## PROBLEM TO WORK ON
With no line omitted, restate the records below exactly as they appear.

--- START ---

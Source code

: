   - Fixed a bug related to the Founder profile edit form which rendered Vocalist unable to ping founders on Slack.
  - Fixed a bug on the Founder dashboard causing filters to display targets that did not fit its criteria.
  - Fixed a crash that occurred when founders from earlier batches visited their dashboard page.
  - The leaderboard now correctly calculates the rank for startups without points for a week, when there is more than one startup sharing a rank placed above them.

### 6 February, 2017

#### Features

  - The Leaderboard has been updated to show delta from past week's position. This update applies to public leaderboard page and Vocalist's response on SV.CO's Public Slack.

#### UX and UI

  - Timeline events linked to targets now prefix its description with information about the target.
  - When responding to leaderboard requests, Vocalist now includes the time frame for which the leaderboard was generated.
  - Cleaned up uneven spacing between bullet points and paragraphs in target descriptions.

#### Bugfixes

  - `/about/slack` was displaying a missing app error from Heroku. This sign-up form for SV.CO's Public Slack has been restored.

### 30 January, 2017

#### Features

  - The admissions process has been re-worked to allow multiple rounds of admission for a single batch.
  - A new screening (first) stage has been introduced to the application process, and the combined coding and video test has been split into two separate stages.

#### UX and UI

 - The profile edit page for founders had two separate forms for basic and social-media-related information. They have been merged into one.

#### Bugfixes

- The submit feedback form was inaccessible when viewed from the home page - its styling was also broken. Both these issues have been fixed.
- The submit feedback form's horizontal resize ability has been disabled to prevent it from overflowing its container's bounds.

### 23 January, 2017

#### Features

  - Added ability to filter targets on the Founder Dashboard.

--- END ---

## RESULT OF THE EXERCISE
Source code

:   - Fixed a bug related to the Founder profile edit form which rendered Vocalist unable to ping founders on Slack.
  - Fixed a bug on the Founder dashboard causing filters to display targets that did not fit its criteria.
  - Fixed a crash that occurred when founders from earlier batches visited their dashboard page.
  - The leaderboard now correctly calculates the rank for startups without points for a week, when there is more than one startup sharing a rank placed above them.

### 6 February, 2017

#### Features

  - The Leaderboard has been updated to show delta from past week's position. This update applies to public leaderboard page and Vocalist's response on SV.CO's Public Slack.

#### UX and UI

  - Timeline events linked to targets now prefix its description with information about the target.
  - When responding to leaderboard requests, Vocalist now includes the time frame for which the leaderboard was generated.
  - Cleaned up uneven spacing between bullet points and paragraphs in target descriptions.

#### Bugfixes

  - `/about/slack` was displaying a missing app error from Heroku. This sign-up form for SV.CO's Public Slack has been restored.

### 30 January, 2017

#### Features

  - The admissions process has been re-worked to allow multiple rounds of admission for a single batch.
  - A new screening (first) stage has been introduced to the application process, and the combined coding and video test has been split into two separate stages.

#### UX and UI

 - The profile edit page for founders had two separate forms for basic and social-media-related information. They have been merged into one.

#### Bugfixes

- The submit feedback form was inaccessible when viewed from the home page - its styling was also broken. Both these issues have been fixed.
- The submit feedback form's horizontal resize ability has been disabled to prevent it from overflowing its container's bounds.

### 23 January, 2017

#### Features

  - Added ability to filter targets on the Founder Dashboard.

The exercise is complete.